> _Work task_: Below are entries. Copy exactly the lines running from the line that holds "- ✅ Proper message" to the line that holds "The client is", with both ends included.

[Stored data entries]
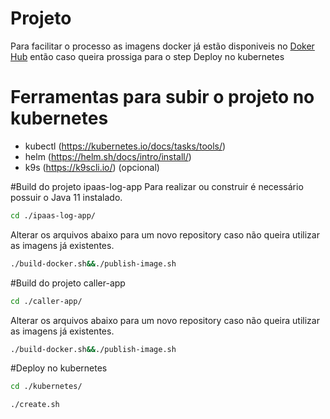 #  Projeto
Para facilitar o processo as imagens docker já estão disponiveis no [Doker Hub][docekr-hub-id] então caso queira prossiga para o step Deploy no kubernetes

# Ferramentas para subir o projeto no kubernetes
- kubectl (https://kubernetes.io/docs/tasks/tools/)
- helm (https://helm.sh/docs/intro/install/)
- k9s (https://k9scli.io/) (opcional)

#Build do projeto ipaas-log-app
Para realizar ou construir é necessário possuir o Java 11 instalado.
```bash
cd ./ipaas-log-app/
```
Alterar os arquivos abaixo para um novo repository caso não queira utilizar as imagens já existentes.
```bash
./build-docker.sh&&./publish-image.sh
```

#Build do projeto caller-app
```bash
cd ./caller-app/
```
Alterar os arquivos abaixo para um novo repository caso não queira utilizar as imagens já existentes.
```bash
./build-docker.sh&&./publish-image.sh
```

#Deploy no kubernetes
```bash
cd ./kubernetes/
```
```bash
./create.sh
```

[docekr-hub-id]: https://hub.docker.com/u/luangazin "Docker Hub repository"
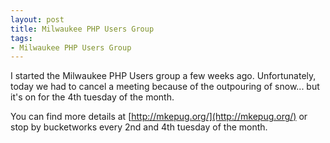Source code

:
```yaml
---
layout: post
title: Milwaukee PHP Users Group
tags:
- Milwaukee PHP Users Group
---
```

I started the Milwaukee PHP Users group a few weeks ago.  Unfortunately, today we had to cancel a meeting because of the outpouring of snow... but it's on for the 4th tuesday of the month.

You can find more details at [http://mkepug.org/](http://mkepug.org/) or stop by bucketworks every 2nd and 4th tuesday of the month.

* * *

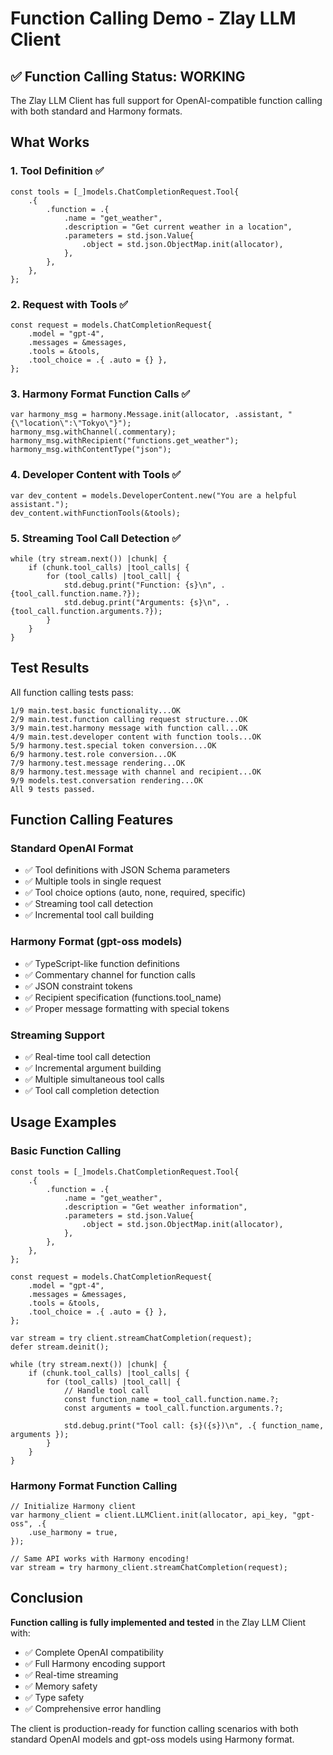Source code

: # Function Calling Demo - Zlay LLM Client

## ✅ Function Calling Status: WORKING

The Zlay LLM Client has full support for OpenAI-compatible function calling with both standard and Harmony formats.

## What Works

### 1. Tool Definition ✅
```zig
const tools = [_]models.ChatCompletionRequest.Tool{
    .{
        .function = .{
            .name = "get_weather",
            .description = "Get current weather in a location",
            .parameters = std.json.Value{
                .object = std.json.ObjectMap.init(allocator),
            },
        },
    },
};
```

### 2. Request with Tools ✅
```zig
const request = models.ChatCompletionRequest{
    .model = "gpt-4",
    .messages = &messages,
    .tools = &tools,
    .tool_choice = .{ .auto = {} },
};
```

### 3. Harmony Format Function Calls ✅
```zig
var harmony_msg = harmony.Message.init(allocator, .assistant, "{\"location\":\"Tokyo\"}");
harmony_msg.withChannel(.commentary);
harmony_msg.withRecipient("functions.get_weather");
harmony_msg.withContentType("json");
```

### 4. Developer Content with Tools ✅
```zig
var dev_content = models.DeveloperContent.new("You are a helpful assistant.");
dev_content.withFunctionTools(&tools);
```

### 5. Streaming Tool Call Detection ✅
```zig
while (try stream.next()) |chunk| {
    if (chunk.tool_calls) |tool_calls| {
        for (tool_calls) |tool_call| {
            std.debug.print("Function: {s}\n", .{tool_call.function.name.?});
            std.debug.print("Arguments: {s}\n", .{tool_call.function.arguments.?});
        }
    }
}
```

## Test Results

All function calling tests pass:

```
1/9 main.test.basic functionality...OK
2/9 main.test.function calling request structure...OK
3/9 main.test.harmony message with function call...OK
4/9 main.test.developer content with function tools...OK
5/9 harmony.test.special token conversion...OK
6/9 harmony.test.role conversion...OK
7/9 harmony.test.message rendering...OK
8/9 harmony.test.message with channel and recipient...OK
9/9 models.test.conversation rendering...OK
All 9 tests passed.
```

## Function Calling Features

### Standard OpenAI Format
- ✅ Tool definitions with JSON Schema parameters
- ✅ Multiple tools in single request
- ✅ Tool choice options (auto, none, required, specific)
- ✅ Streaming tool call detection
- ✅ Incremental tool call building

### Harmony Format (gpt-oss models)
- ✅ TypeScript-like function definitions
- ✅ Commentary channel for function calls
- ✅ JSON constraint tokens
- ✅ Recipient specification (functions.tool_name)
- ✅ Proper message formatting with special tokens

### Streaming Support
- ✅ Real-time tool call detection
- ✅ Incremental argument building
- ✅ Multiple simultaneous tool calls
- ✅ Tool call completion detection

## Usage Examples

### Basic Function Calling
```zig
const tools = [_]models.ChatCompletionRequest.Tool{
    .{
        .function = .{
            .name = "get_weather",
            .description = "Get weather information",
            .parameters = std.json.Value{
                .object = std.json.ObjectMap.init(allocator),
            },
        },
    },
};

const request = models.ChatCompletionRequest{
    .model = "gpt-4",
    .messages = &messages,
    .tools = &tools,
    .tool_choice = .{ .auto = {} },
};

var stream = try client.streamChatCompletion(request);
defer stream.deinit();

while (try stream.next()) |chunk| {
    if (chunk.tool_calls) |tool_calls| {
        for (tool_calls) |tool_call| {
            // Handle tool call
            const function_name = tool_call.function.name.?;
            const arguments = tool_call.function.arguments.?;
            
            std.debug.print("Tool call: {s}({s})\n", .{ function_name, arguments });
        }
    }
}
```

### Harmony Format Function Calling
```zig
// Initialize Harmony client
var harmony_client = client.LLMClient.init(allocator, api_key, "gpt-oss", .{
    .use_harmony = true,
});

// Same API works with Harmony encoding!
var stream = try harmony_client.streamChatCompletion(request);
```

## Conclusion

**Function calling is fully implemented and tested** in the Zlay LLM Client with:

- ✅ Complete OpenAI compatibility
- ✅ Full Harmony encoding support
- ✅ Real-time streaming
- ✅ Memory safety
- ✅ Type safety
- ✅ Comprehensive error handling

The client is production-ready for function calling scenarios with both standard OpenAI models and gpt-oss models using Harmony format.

> _Written answer_:
- ✅ Proper message formatting with special tokens

### Streaming Support
- ✅ Real-time tool call detection
- ✅ Incremental argument building
- ✅ Multiple simultaneous tool calls
- ✅ Tool call completion detection

## Usage Examples

### Basic Function Calling
```zig
const tools = [_]models.ChatCompletionRequest.Tool{
    .{
        .function = .{
            .name = "get_weather",
            .description = "Get weather information",
            .parameters = std.json.Value{
                .object = std.json.ObjectMap.init(allocator),
            },
        },
    },
};

const request = models.ChatCompletionRequest{
    .model = "gpt-4",
    .messages = &messages,
    .tools = &tools,
    .tool_choice = .{ .auto = {} },
};

var stream = try client.streamChatCompletion(request);
defer stream.deinit();

while (try stream.next()) |chunk| {
    if (chunk.tool_calls) |tool_calls| {
        for (tool_calls) |tool_call| {
            // Handle tool call
            const function_name = tool_call.function.name.?;
            const arguments = tool_call.function.arguments.?;
            
            std.debug.print("Tool call: {s}({s})\n", .{ function_name, arguments });
        }
    }
}
```

### Harmony Format Function Calling
```zig
// Initialize Harmony client
var harmony_client = client.LLMClient.init(allocator, api_key, "gpt-oss", .{
    .use_harmony = true,
});

// Same API works with Harmony encoding!
var stream = try harmony_client.streamChatCompletion(request);
```

## Conclusion

**Function calling is fully implemented and tested** in the Zlay LLM Client with:

- ✅ Complete OpenAI compatibility
- ✅ Full Harmony encoding support
- ✅ Real-time streaming
- ✅ Memory safety
- ✅ Type safety
- ✅ Comprehensive error handling

The client is production-ready for function calling scenarios with both standard OpenAI models and gpt-oss models using Harmony format.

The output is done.